Waktu SMP, Vanesa sering
canggung karena tidak mengikuti organisasi, lain dengan sahabatnya.
Feby, si jago karate. Dia
sering mendapat kejuaraan, sudah tingkat Kota. Gadis berparas hitam manis ini
berpenampilan tomboy dan menyukai tantangan, hanya pria pemberani yang
mendekati.
Selanjutnya Raisa, gadis
puitis. Dia terlihat pendiam tetapi jika sudah akrab, dia senang bergosip,
menggombal dengan puisi dan cari perhatian pada lelaki.
Terakhir Nolan, dia paling
tampan di antara tiga gadis itu. Ketua basket kebanggaan sekolah. Dia termasuk
lelaki terkenal, hadiah dari penggemar akan di bagikan pada tiga sahabatnya.
Kisah percintaan mereka
berempat sangat rahasia, satu sama lain tidak pernah membahas.
***
Suasana mall sangat ramai
karena bertepatan dengan jam istirahat kantoran. Vanesa duduk sendiri di kafe.

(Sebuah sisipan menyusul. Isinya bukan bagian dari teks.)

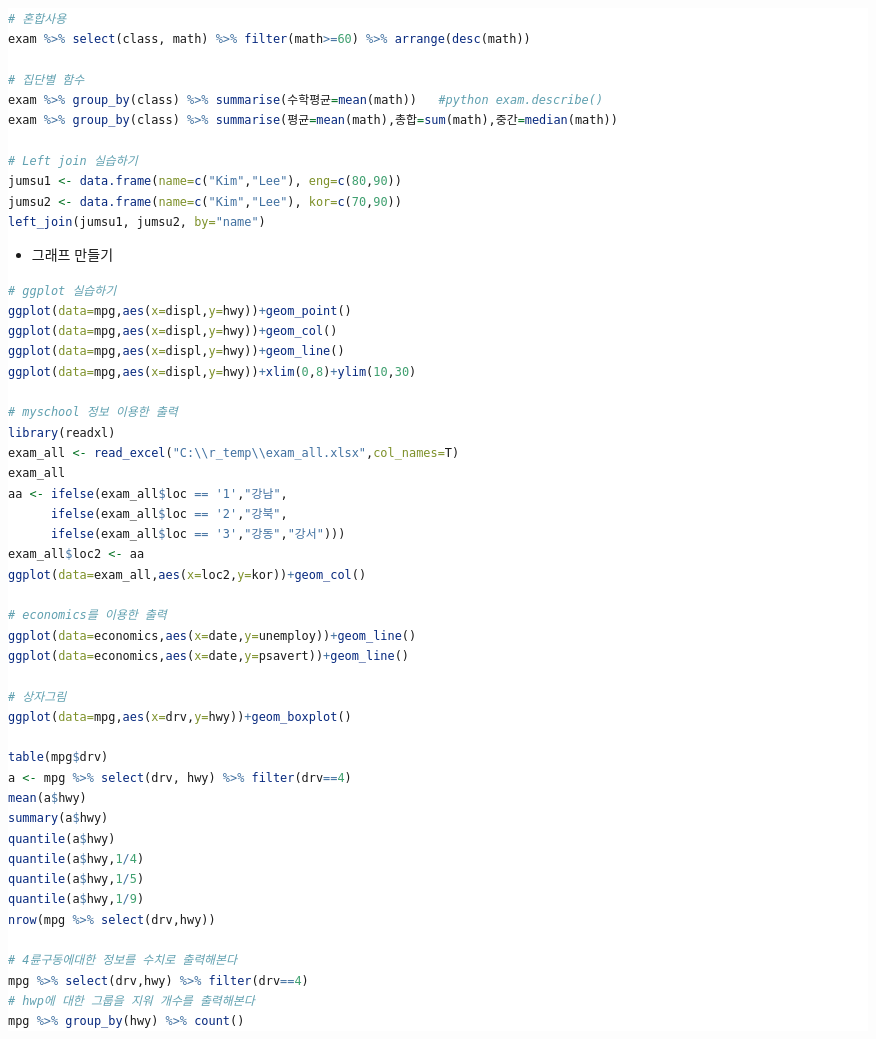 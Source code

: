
 ```R
# 혼합사용
exam %>% select(class, math) %>% filter(math>=60) %>% arrange(desc(math))

# 집단별 함수
exam %>% group_by(class) %>% summarise(수학평균=mean(math))   #python exam.describe()
exam %>% group_by(class) %>% summarise(평균=mean(math),총합=sum(math),중간=median(math))

# Left join 실습하기
jumsu1 <- data.frame(name=c("Kim","Lee"), eng=c(80,90))
jumsu2 <- data.frame(name=c("Kim","Lee"), kor=c(70,90))
left_join(jumsu1, jumsu2, by="name")
```

* 그래프 만들기

```R
# ggplot 실습하기
ggplot(data=mpg,aes(x=displ,y=hwy))+geom_point()
ggplot(data=mpg,aes(x=displ,y=hwy))+geom_col()
ggplot(data=mpg,aes(x=displ,y=hwy))+geom_line()
ggplot(data=mpg,aes(x=displ,y=hwy))+xlim(0,8)+ylim(10,30)

# myschool 정보 이용한 출력
library(readxl)
exam_all <- read_excel("C:\\r_temp\\exam_all.xlsx",col_names=T)
exam_all
aa <- ifelse(exam_all$loc == '1',"강남", 
      ifelse(exam_all$loc == '2',"강북", 
      ifelse(exam_all$loc == '3',"강동","강서")))
exam_all$loc2 <- aa
ggplot(data=exam_all,aes(x=loc2,y=kor))+geom_col()

# economics를 이용한 출력
ggplot(data=economics,aes(x=date,y=unemploy))+geom_line()
ggplot(data=economics,aes(x=date,y=psavert))+geom_line()

# 상자그림
ggplot(data=mpg,aes(x=drv,y=hwy))+geom_boxplot()

table(mpg$drv)
a <- mpg %>% select(drv, hwy) %>% filter(drv==4)
mean(a$hwy)
summary(a$hwy)
quantile(a$hwy)
quantile(a$hwy,1/4)
quantile(a$hwy,1/5)
quantile(a$hwy,1/9)
nrow(mpg %>% select(drv,hwy))

# 4륜구동에대한 정보를 수치로 출력해본다
mpg %>% select(drv,hwy) %>% filter(drv==4)
# hwp에 대한 그룹을 지워 개수를 출력해본다
mpg %>% group_by(hwy) %>% count()

```
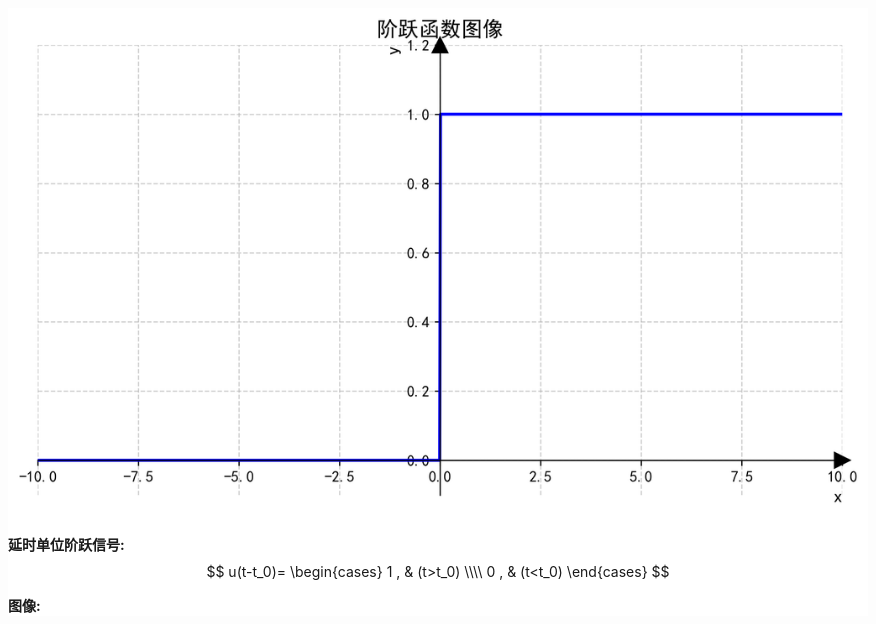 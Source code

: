 ![阶跃函数](./image/阶跃函数图像.png)

**延时单位阶跃信号:**
$$
u(t-t_0)= 
\begin{cases}
1 , & (t>t_0) \\\\
0 , & (t<t_0)
\end{cases}
$$

**图像:**
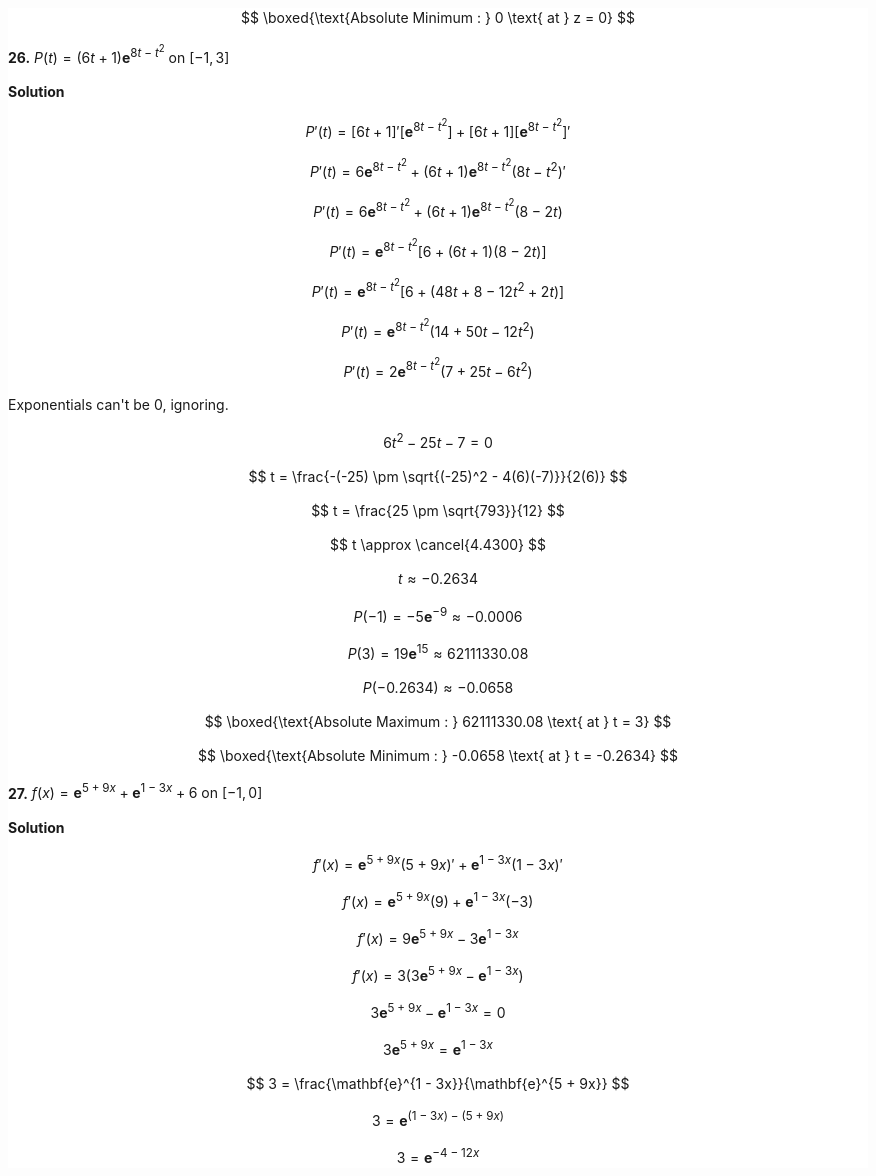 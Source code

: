 $$ \boxed{\text{Absolute Minimum : } 0 \text{ at } z = 0} $$

**26.** $P(t) = (6t + 1)\mathbf{e}^{8t - t^2} \text{ on } [-1, 3]$

**Solution**

$$ P'(t) = [6t + 1]'\left[\mathbf{e}^{8t - t^2}\right] + [6t + 1]\left[\mathbf{e}^{8t - t^2}\right]' $$

$$ P'(t) = 6\mathbf{e}^{8t - t^2} + (6t + 1)\mathbf{e}^{8t - t^2}\left(8t - t^2\right)' $$

$$ P'(t) = 6\mathbf{e}^{8t - t^2} + (6t + 1)\mathbf{e}^{8t - t^2}(8 - 2t) $$

$$ P'(t) = \mathbf{e}^{8t - t^2}\left[6 + (6t + 1)(8 - 2t)\right] $$

$$ P'(t) = \mathbf{e}^{8t - t^2}\left[6 + (48t + 8 - 12t^2 + 2t)\right] $$

$$ P'(t) = \mathbf{e}^{8t - t^2}\left(14 + 50t - 12t^2 \right) $$

$$ P'(t) = 2\mathbf{e}^{8t - t^2}\left(7 + 25t - 6t^2 \right) $$

Exponentials can't be $0$, ignoring.

$$ 6t^2 - 25t - 7 = 0 $$

$$ t = \frac{-(-25) \pm \sqrt{(-25)^2 - 4(6)(-7)}}{2(6)} $$

$$ t = \frac{25 \pm \sqrt{793}}{12} $$

$$ t \approx \cancel{4.4300} $$

$$ t \approx -0.2634 $$

$$ P(-1) = -5\mathbf{e}^{-9} \approx -0.0006 $$

$$ P(3) = 19\mathbf{e}^{15} \approx 62111330.08 $$

$$ P(-0.2634) \approx -0.0658  $$

$$ \boxed{\text{Absolute Maximum : } 62111330.08 \text{ at } t = 3} $$

$$ \boxed{\text{Absolute Minimum : } -0.0658 \text{ at } t = -0.2634} $$

**27.**
$f(x) = \mathbf{e}^{5 + 9x} + \mathbf{e}^{1 - 3x} + 6 \text{ on } [-1, 0]$

**Solution**

$$ f'(x) = \mathbf{e}^{5 + 9x}(5 + 9x)' + \mathbf{e}^{1 - 3x}(1 - 3x)' $$

$$ f'(x) = \mathbf{e}^{5 + 9x}(9) + \mathbf{e}^{1 - 3x}(-3) $$

$$ f'(x) = 9\mathbf{e}^{5 + 9x} - 3\mathbf{e}^{1 - 3x} $$

$$ f'(x) = 3(3\mathbf{e}^{5 + 9x} - \mathbf{e}^{1 - 3x})$$

$$ 3\mathbf{e}^{5 + 9x} - \mathbf{e}^{1 - 3x} = 0 $$

$$ 3\mathbf{e}^{5 + 9x} = \mathbf{e}^{1 - 3x} $$

$$ 3 = \frac{\mathbf{e}^{1 - 3x}}{\mathbf{e}^{5 + 9x}} $$

$$ 3 = \mathbf{e}^{(1 - 3x) - (5 + 9x)} $$

$$ 3 = \mathbf{e}^{-4 - 12x} $$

Dia memperhatikan jam, pukul 3 sore. Sudah satu jam Vanesa menunggu
sahabat-sahabatnya yang sibuk mempersiapkan acara porseni. Vanesa pulang lebih
awal karena urusannya sudah selesai. Berbeda dengan Raisa yang akan mengikuti
seleksi lomba puisi, Feby dan Nolan yang harus latihan untuk kejuaraan.
Dia sengaja menyempatkan
diri ke kafe langganan, memberitahu sahabatnya untuk segera menyusul.
Vanesa menghabiskan satu
gelas lemon tea dan dua buah cake cokelat. Tiba-tiba dia menerima satu
pesan dari Feby: “Aku tidak bisa datang.” Tidak lama Raisa mengirim pesan yang sama.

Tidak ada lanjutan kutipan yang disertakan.